= Exercise prompt =
All of the entries below should be returned verbatim, apart from the pictures.

════════════════

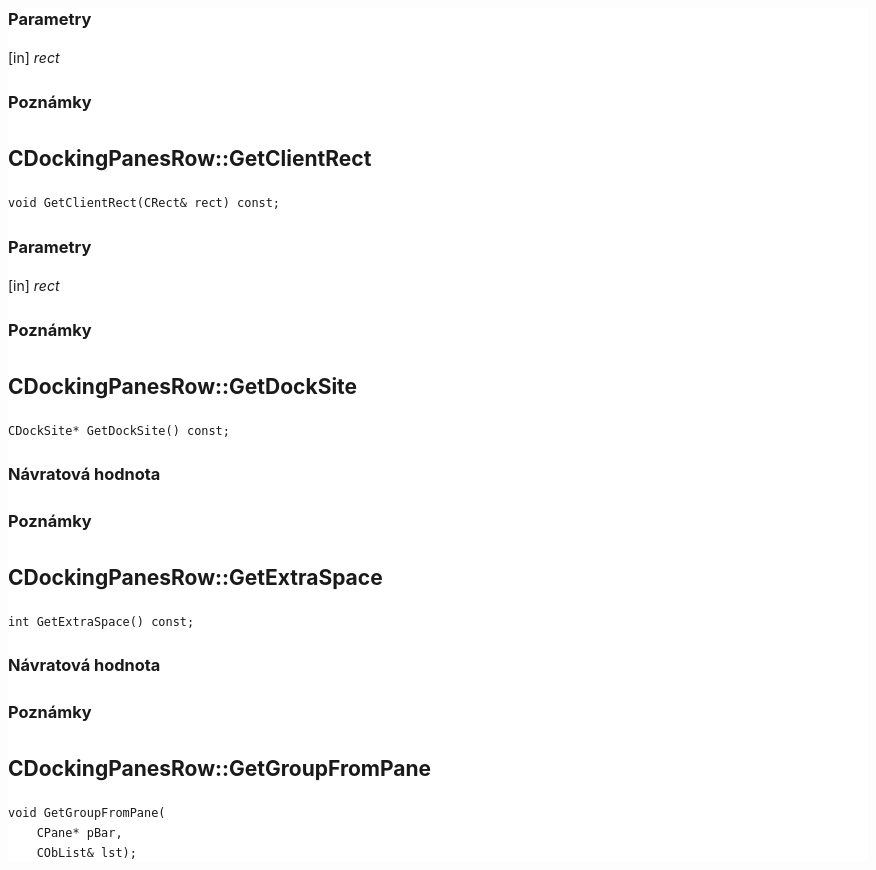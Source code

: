 ### <a name="parameters"></a>Parametry  
 [in] *rect*  
  
### <a name="remarks"></a>Poznámky  
  
##  <a name="getclientrect"></a>  CDockingPanesRow::GetClientRect  

  
```  
void GetClientRect(CRect& rect) const;  
```  
  
### <a name="parameters"></a>Parametry  
 [in] *rect*  
  
### <a name="remarks"></a>Poznámky  
  
##  <a name="getdocksite"></a>  CDockingPanesRow::GetDockSite  

  
```  
CDockSite* GetDockSite() const;  
```  
  
### <a name="return-value"></a>Návratová hodnota  
  
### <a name="remarks"></a>Poznámky  
  
##  <a name="getextraspace"></a>  CDockingPanesRow::GetExtraSpace  

  
```  
int GetExtraSpace() const;  
```  
  
### <a name="return-value"></a>Návratová hodnota  
  
### <a name="remarks"></a>Poznámky  
  
##  <a name="getgroupfrompane"></a>  CDockingPanesRow::GetGroupFromPane  

  
```  
void GetGroupFromPane(
    CPane* pBar,  
    CObList& lst);
```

════════════════

= Expected output =
Source code

: ### <a name="parameters"></a>Parametry  
 [in] *rect*  
  
### <a name="remarks"></a>Poznámky  
  
##  <a name="getclientrect"></a>  CDockingPanesRow::GetClientRect  

  
```  
void GetClientRect(CRect& rect) const;  
```  
  
### <a name="parameters"></a>Parametry  
 [in] *rect*  
  
### <a name="remarks"></a>Poznámky  
  
##  <a name="getdocksite"></a>  CDockingPanesRow::GetDockSite  

  
```  
CDockSite* GetDockSite() const;  
```  
  
### <a name="return-value"></a>Návratová hodnota  
  
### <a name="remarks"></a>Poznámky  
  
##  <a name="getextraspace"></a>  CDockingPanesRow::GetExtraSpace  

  
```  
int GetExtraSpace() const;  
```  
  
### <a name="return-value"></a>Návratová hodnota  
  
### <a name="remarks"></a>Poznámky  
  
##  <a name="getgroupfrompane"></a>  CDockingPanesRow::GetGroupFromPane  

  
```  
void GetGroupFromPane(
    CPane* pBar,  
    CObList& lst);
```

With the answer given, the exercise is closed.